|North Shore Rocky Shoreline|
I just returned from a little R & R from the North Shores of Minnesota. It’s always good to get away. But even with a little rest and recreation, lessons of life can be learned and applied to agriculture. So here are the lessons I learned:
1. It’s okay to be yourself – find your niche and be the best you can be.
One of my favorite things I like about Canal Park in Duluth is the number of activities there is to do within a short walking distance. On July 4th, we walked to Bayfront Park and watched some of the free music entertainment. The one act I was looking forward to was Nicolas David. If you are a fan of “The Voice”, Nicolas David participated two seasons ago. He was one of the finalists and had quite a following. I believe people liked him because he was a unique singer and he stayed true to himself. And I liked him because of that and he was also from Minnesota. His song renditions were very original.
The lesson learned here is “it’s okay to be yourself.” Just be the best you can be. David is very comfortable in his skin and his style of music. Here is a snippet of his performance of “She’s Gone”, a Hall and Oates song and one he performed on The Voice”.
2. Listen to your customers.
I have a couple of examples of this lesson. The first one was in a McDonalds parking lot. Until this day, I have never seen a drive-through for truckers. It’s thinking outside the box and listening to your customers. Very smart!
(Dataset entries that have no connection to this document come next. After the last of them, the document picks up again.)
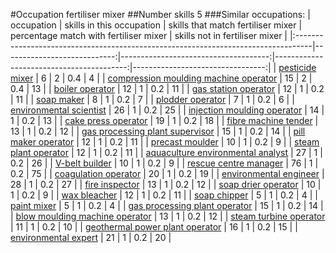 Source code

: #Occupation fertiliser mixer
##Number skills 5
###Similar occupations:
| occupation                                                                        |   skills in this occupation |   skills that match fertiliser mixer |   percentage match with fertiliser mixer |   skills not in fertiliser mixer |
|:----------------------------------------------------------------------------------|----------------------------:|-------------------------------------:|-----------------------------------------:|---------------------------------:|
| [pesticide mixer](pesticide_mixer.md)                                             |                           6 |                                    2 |                                      0.4 |                                4 |
| [compression moulding machine operator](compression_moulding_machine_operator.md) |                          15 |                                    2 |                                      0.4 |                               13 |
| [boiler operator](boiler_operator.md)                                             |                          12 |                                    1 |                                      0.2 |                               11 |
| [gas station operator](gas_station_operator.md)                                   |                          12 |                                    1 |                                      0.2 |                               11 |
| [soap maker](soap_maker.md)                                                       |                           8 |                                    1 |                                      0.2 |                                7 |
| [plodder operator](plodder_operator.md)                                           |                           7 |                                    1 |                                      0.2 |                                6 |
| [environmental scientist](environmental_scientist.md)                             |                          26 |                                    1 |                                      0.2 |                               25 |
| [injection moulding operator](injection_moulding_operator.md)                     |                          14 |                                    1 |                                      0.2 |                               13 |
| [cake press operator](cake_press_operator.md)                                     |                          19 |                                    1 |                                      0.2 |                               18 |
| [fibre machine tender](fibre_machine_tender.md)                                   |                          13 |                                    1 |                                      0.2 |                               12 |
| [gas processing plant supervisor](gas_processing_plant_supervisor.md)             |                          15 |                                    1 |                                      0.2 |                               14 |
| [pill maker operator](pill_maker_operator.md)                                     |                          12 |                                    1 |                                      0.2 |                               11 |
| [precast moulder](precast_moulder.md)                                             |                          10 |                                    1 |                                      0.2 |                                9 |
| [steam plant operator](steam_plant_operator.md)                                   |                          12 |                                    1 |                                      0.2 |                               11 |
| [aquaculture environmental analyst](aquaculture_environmental_analyst.md)         |                          27 |                                    1 |                                      0.2 |                               26 |
| [V-belt builder](V-belt_builder.md)                                               |                          10 |                                    1 |                                      0.2 |                                9 |
| [rescue centre manager](rescue_centre_manager.md)                                 |                          76 |                                    1 |                                      0.2 |                               75 |
| [coagulation operator](coagulation_operator.md)                                   |                          20 |                                    1 |                                      0.2 |                               19 |
| [environmental engineer](environmental_engineer.md)                               |                          28 |                                    1 |                                      0.2 |                               27 |
| [fire inspector](fire_inspector.md)                                               |                          13 |                                    1 |                                      0.2 |                               12 |
| [soap drier operator](soap_drier_operator.md)                                     |                          10 |                                    1 |                                      0.2 |                                9 |
| [wax bleacher](wax_bleacher.md)                                                   |                          12 |                                    1 |                                      0.2 |                               11 |
| [soap chipper](soap_chipper.md)                                                   |                           5 |                                    1 |                                      0.2 |                                4 |
| [paint mixer](paint_mixer.md)                                                     |                           5 |                                    1 |                                      0.2 |                                4 |
| [gas processing plant operator](gas_processing_plant_operator.md)                 |                          15 |                                    1 |                                      0.2 |                               14 |
| [blow moulding machine operator](blow_moulding_machine_operator.md)               |                          13 |                                    1 |                                      0.2 |                               12 |
| [steam turbine operator](steam_turbine_operator.md)                               |                          11 |                                    1 |                                      0.2 |                               10 |
| [geothermal power plant operator](geothermal_power_plant_operator.md)             |                          16 |                                    1 |                                      0.2 |                               15 |
| [environmental expert](environmental_expert.md)                                   |                          21 |                                    1 |                                      0.2 |                               20 |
|McDonalds Drive Through for Truckers – Order here!|
And pickup your order here:
|Beautiful Views – so Peaceful and Tranquil|
|Horse and Carriage Rides Outside our Hotel|
|The Viking Nautical Theme is Prevalent Everywhere|
|Love the Water and Rocky Shores!|
3. Traditions are important – it’s where we reconnect and gives us a sense of belonging.
|Betty’s Pies is an Icon on the North Shore
Located just North of Two Harbors – it’s a must Stop!
Lots and lots of Pies!
|Probably one of the most Famous Restaurants
Grandma’s Marathon is Named after the Restaurant
They have the best Chicken Wild Rice Soup!
|The Aerial Lift Bridge
Nothing says Duluth like this Bridge
The Bridge between Lake Superior and the Harbor
Ships go in and out all day and night!
This is another traditions – watching the ships go in and out of the harbor. I have a video clip of one of the largest ships – it measures about 1000′. This ship was loaded with coal and making its way to either Ohio or Pennsylvania. In addition to coal, grain is also shipped through the Great Lakes.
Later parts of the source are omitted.